When I was growing up in Bryan (which was a far smaller town in the 1970s than it is now), I was brought up under the belief that judges were the closest thing to nobility that a small Texas town had to offer. We only had one District Court Judge in Brazos County back then (compared to the whopping three, count 'em, THREE that Brazos has now), and he was a family friend. When our families socialized, Judge McDonald was treated with a little more reverence by us kids because of the fact that he was a judge.
[On a personal side note, Judge W.T. "Tommy" McDonald passed away this past year. He was a dear, sweet man who was always very kind to me growing up and he kept up with my legal career from law school on forward. He meant a lot to our family and he is very missed. He deserved all of the love and respect that he received.]
After 22 years of being a lawyer, I recognize that judges are a little more fallible than I was raised to believe. As any practicing lawyer can tell you, some judges are amazing and worthy of having a courthouse named after them. A good judge follows the law and the rules of evidence, regardless of how unpopular the results might be. Intelligence, bravery, humility and selflessness are hallmarks of being a good judge -- even if the results get you unelected by a fickle electorate.
Not all judges live up to that standard. I don't know a lawyer alive that couldn't spend hours telling a story about a judge or two, or five, or ten, that he or she deemed to be crazy.
Judges are fallible just like the rest of us. They make right calls. They make wrong calls. Their very job description calls upon them to hear one case at a time and make rulings based on the law and evidence as it applies directly to that one case. By definition of the adversarial system, when two sides appear before a judge, one is likely to walk away from the experience feeling more disappointed than the other. Maybe that results in the judge being complained about, a ruling being appealed, or even a grievance being filed.
But while judges are certainly not perfect and are often criticized, I have never seen the level of animosity currently being leveled at the judiciary as a whole as I am seeing in Harris County right now. If it weren't so incredibly misguided, it would be almost comical. For the past year, everyone from the District Attorney to the media to the Legislature has decided that the current batch of Criminal Court judges are apparently the single biggest cause of violent crime in the City of Houston.

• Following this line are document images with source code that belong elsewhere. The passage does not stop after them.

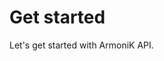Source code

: <!-- TODO: rename guide to something like maintainance (or split basic usage and more) -->

# Get started

Let's get started with ArmoniK API.

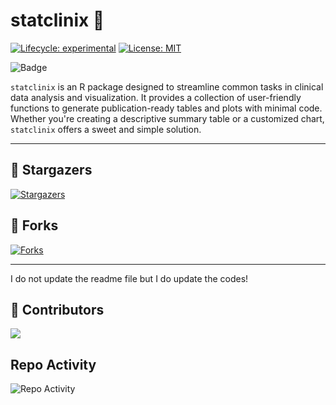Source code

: # statclinix 🍬

[![Lifecycle: experimental](https://img.shields.io/badge/lifecycle-experimental-orange.svg)](https://lifecycle.r-lib.org/articles/stages.html#experimental)
[![License: MIT](https://img.shields.io/badge/License-MIT-yellow.svg)](https://opensource.org/licenses/MIT)

![Badge](https://hitscounter.dev/api/hit?url=https%3A%2F%2Fgithub.com%2Frana2hin%2Fstatclinix%2F&label=Visitor&icon=suit-heart&color=%230aa2c0&message=&style=for-the-badge&tz=UTC)

`statclinix` is an R package designed to streamline common tasks in clinical data analysis and visualization. It provides a collection of user-friendly functions to generate publication-ready tables and plots with minimal code. Whether you're creating a descriptive summary table or a customized chart, `statclinix` offers a sweet and simple solution.

---
## 🌟 Stargazers

<a href="https://github.com/rana2hin/statclinix/stargazers">
  <img src="https://reporoster.com/stars/rana2hin/statclinix" alt="Stargazers" />
</a>

## 🍴 Forks

<a href="https://github.com/rana2hin/statclinix/forks">
  <img src="https://reporoster.com/forks/rana2hin/statclinix" alt="Forks" />
</a>

---
I do not update the readme file but I do update the codes!

## 👥 Contributors

<a href="https://github.com/rana2hin/statclinix/graphs/contributors">
  <img src="https://contrib.rocks/image?repo=rana2hin/statclinix" />
</a>

## Repo Activity

![Repo Activity](https://repobeats.axiom.co/api/embed/784af8d67ab411710331a0eeee73d61b93ac2e86.svg "Repobeats analytics image")
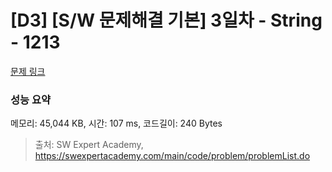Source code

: # [D3] [S/W 문제해결 기본] 3일차 - String - 1213 

[문제 링크](https://swexpertacademy.com/main/code/problem/problemDetail.do?contestProbId=AV14P0c6AAUCFAYi) 

### 성능 요약

메모리: 45,044 KB, 시간: 107 ms, 코드길이: 240 Bytes



> 출처: SW Expert Academy, https://swexpertacademy.com/main/code/problem/problemList.do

These 22 District Court and 16 County Court Judges aren't public officials trying to navigate an unprecedented pandemic crisis. They are obviously all crime bosses trying to cause chaos in the streets by steadfastly refusing to go to trial and just releasing bloodthirsty criminals into the street as an alternative, right? At a minimum, they've all shut down their courts and have refused to come to work, leading all of these violent offenders to be released on PR bonds so they could go kill again, haven't they? Haven't they stopped having trials because they are lazy or too scared to risk coronavirus? At least, that part is true, isn't it?
That's what we keep hearing if you watch the local news.
But the reality is that the behavior of the Judges during the Pandemic is actually quite the opposite. From the onset in the spring of 2020, the Judges had to step into the fray quickly and efficiently as they were called upon to balance public safety against the constitutional rights of people accused of crimes. It was a task that they had some level of familiarity with, having navigated a courthouse shut down due to Hurricane Harvey, but Hurricane Harvey would ultimately prove to be only a light dress rehearsal for the full-fledged crisis that Covid-19 has proven to be.
While the majority of defense attorneys and prosecutors shifted to Zoom appearances as quickly as possible, the vast majority of the judges in Harris County were still going into their courtrooms in person. They had the option of designating their home addresses as temporary "courthouses" so that they too could Zoom from home, too, but unlike prosecutors and defense attorneys, those home addresses would have become publicly available. Not to mention, all of those defendants in custody were at the courthouse.